== Exercise aim ==
Lines with the string "hypertarget" are to be identified in the listing and copied.

:: Record extracts ::

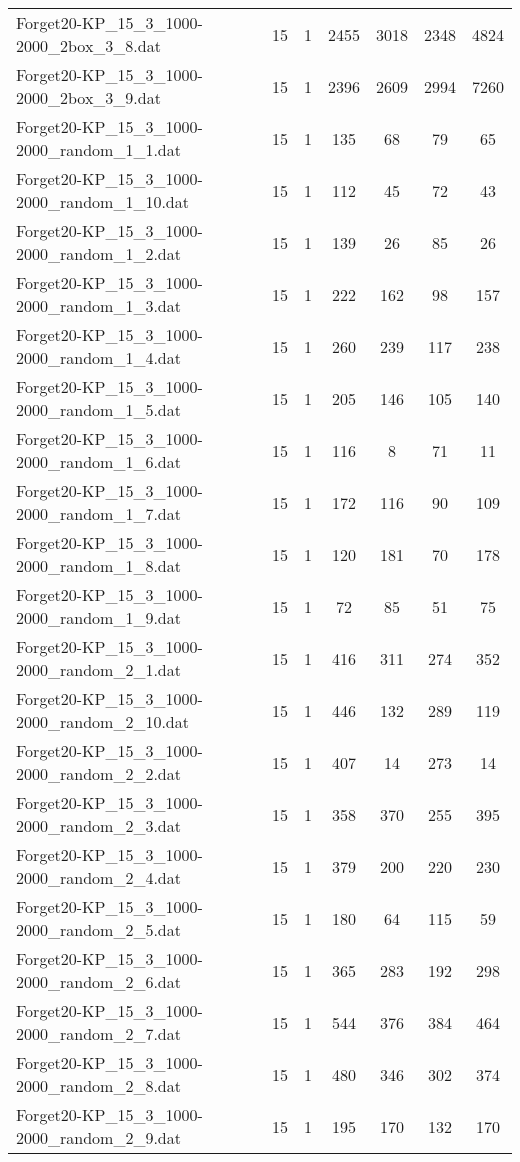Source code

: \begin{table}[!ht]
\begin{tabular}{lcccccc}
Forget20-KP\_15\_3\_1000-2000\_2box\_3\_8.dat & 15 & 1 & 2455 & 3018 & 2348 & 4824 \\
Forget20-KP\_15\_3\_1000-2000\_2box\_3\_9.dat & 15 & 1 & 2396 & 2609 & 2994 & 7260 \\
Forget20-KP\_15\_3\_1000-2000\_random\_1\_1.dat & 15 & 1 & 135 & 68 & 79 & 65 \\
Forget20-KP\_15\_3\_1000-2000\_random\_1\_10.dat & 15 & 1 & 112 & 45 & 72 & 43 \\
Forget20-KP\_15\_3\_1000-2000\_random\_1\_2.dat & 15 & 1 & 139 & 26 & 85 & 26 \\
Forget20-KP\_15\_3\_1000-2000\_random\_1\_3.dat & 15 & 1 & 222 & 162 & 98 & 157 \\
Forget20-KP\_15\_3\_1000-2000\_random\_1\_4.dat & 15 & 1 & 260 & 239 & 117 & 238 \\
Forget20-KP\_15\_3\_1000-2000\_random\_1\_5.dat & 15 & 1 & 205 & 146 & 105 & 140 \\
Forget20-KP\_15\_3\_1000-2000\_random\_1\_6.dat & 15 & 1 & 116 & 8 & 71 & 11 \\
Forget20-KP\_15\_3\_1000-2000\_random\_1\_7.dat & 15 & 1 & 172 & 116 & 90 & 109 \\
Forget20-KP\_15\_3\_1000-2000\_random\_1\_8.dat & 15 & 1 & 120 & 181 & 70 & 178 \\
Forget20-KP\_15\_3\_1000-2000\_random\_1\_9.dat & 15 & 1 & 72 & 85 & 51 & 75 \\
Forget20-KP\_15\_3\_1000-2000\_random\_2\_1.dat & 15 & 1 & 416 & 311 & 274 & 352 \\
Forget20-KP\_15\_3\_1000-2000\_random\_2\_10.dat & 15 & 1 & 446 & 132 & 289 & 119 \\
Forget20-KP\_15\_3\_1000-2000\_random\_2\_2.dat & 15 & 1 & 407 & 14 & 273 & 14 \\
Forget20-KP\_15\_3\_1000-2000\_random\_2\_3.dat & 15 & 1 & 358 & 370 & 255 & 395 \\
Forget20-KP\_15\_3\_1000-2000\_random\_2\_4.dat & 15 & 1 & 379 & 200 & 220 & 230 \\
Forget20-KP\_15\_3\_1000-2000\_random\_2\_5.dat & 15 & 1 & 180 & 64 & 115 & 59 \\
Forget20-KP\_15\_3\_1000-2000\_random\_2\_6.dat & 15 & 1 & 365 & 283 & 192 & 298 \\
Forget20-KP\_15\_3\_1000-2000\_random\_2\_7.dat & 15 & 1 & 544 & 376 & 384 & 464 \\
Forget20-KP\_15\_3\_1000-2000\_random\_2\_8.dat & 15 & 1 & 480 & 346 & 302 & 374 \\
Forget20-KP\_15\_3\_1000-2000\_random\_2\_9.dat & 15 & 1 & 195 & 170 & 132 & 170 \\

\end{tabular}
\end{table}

:::
:: Record extracts ::

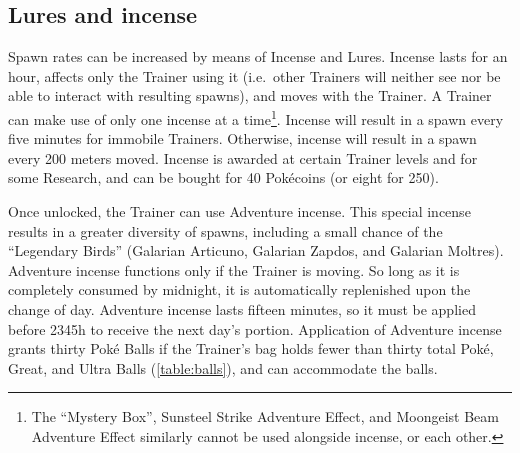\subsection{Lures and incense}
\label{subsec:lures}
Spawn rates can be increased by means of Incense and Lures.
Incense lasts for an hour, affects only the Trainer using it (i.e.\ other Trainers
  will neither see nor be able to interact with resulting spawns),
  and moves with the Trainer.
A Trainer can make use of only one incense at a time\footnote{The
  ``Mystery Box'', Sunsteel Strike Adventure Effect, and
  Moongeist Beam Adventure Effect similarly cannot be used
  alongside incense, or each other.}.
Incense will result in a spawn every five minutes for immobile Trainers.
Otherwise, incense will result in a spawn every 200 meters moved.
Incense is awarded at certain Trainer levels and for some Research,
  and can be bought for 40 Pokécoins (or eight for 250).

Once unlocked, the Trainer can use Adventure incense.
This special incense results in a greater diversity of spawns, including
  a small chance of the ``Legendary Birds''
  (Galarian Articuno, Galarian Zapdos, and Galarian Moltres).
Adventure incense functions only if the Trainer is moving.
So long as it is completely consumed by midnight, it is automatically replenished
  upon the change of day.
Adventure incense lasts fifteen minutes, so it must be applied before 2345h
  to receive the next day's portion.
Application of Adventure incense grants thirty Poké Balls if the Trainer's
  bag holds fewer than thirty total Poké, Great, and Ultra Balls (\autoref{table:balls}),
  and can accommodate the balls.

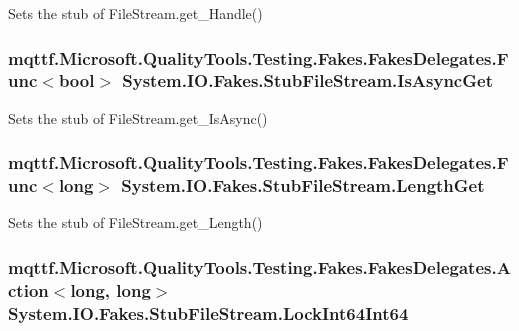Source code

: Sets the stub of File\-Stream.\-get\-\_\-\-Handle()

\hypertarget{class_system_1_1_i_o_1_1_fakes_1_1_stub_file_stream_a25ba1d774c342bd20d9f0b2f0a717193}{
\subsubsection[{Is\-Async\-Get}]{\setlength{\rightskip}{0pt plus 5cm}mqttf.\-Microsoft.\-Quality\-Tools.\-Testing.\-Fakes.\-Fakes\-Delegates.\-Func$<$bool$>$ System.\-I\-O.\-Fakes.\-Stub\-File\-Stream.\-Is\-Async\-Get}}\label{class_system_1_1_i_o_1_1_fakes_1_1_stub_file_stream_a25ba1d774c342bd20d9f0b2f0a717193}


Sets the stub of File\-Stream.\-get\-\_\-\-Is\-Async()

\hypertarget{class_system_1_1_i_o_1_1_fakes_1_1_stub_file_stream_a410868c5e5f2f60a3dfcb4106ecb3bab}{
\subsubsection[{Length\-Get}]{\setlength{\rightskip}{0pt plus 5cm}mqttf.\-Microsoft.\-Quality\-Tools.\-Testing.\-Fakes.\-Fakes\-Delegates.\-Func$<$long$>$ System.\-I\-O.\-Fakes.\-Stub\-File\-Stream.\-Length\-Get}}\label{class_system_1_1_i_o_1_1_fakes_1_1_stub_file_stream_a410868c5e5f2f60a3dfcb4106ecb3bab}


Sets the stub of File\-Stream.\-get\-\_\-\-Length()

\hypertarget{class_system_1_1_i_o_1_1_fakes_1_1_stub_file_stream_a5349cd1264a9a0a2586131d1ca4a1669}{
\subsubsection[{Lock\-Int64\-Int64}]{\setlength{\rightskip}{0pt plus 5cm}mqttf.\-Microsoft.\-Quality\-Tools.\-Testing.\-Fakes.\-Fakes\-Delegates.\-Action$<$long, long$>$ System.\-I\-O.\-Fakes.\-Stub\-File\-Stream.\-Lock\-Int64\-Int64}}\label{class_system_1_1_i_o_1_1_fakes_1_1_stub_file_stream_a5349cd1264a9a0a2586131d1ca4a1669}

:::
:: Record extracts ::

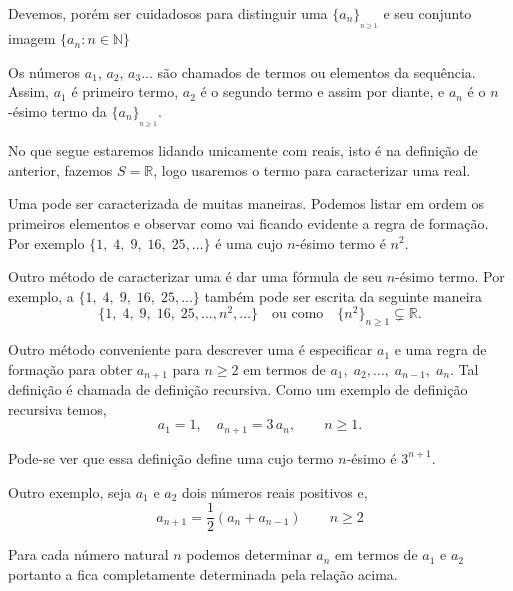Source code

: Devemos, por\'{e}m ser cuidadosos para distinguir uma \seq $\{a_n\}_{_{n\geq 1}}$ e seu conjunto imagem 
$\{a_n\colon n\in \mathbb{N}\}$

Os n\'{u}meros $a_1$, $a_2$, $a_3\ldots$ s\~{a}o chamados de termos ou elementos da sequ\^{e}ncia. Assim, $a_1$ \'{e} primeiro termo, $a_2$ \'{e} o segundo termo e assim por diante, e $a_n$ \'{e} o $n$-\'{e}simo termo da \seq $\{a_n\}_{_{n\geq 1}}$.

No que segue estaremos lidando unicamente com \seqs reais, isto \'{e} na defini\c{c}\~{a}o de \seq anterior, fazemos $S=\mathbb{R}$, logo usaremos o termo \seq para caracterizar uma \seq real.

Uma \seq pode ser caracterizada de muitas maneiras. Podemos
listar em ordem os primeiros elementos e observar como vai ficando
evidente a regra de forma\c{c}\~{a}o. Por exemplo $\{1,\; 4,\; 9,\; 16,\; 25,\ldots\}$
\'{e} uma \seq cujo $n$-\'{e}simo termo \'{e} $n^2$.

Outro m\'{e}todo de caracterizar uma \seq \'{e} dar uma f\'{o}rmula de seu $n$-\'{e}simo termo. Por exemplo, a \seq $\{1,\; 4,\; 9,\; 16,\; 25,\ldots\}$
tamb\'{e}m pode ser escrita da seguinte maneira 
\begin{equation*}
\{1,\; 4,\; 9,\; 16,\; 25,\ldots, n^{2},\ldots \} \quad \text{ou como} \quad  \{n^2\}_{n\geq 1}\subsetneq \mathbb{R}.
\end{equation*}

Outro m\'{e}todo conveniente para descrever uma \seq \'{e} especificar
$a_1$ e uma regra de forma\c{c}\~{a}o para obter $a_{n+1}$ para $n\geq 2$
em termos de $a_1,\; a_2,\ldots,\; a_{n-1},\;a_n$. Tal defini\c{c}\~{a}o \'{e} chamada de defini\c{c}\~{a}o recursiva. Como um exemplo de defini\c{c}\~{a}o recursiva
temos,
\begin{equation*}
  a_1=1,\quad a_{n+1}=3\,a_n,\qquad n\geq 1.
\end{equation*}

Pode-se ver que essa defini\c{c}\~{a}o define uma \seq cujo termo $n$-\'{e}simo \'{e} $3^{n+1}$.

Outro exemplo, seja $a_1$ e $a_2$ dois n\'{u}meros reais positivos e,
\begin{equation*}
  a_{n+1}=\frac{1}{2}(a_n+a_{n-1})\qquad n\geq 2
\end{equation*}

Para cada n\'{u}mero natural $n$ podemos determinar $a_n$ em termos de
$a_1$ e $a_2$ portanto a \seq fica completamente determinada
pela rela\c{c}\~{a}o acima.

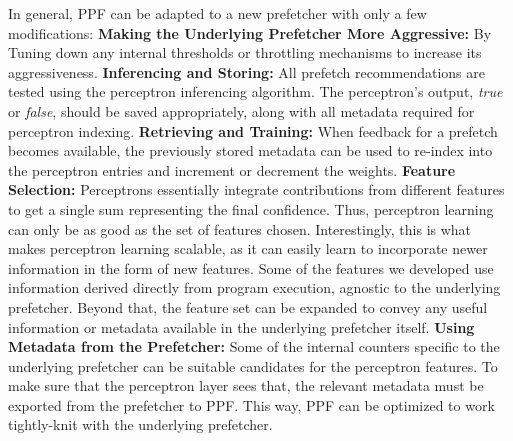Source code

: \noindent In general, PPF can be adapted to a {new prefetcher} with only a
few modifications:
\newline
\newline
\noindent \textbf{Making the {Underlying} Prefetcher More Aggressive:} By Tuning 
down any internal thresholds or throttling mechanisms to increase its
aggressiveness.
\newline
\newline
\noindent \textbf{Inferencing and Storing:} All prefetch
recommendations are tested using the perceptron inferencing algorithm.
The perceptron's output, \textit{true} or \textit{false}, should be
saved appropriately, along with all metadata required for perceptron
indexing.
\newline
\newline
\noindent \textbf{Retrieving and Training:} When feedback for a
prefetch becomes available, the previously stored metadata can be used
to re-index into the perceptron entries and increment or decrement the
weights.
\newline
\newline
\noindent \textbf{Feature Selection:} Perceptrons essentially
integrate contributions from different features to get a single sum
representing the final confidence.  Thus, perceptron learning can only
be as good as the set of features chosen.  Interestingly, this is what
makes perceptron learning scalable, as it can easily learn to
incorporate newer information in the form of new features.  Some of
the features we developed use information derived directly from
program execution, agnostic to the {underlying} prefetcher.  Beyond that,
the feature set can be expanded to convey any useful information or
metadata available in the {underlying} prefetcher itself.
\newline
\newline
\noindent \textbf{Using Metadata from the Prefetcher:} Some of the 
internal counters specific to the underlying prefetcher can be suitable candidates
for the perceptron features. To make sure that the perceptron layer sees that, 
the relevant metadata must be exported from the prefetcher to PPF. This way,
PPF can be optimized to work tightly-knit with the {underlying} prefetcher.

:::

== Reply ==
\hypertarget{class_system_1_1_i_o_1_1_fakes_1_1_stub_file_stream_a25ba1d774c342bd20d9f0b2f0a717193}{
\hypertarget{class_system_1_1_i_o_1_1_fakes_1_1_stub_file_stream_a410868c5e5f2f60a3dfcb4106ecb3bab}{
\hypertarget{class_system_1_1_i_o_1_1_fakes_1_1_stub_file_stream_a5349cd1264a9a0a2586131d1ca4a1669}{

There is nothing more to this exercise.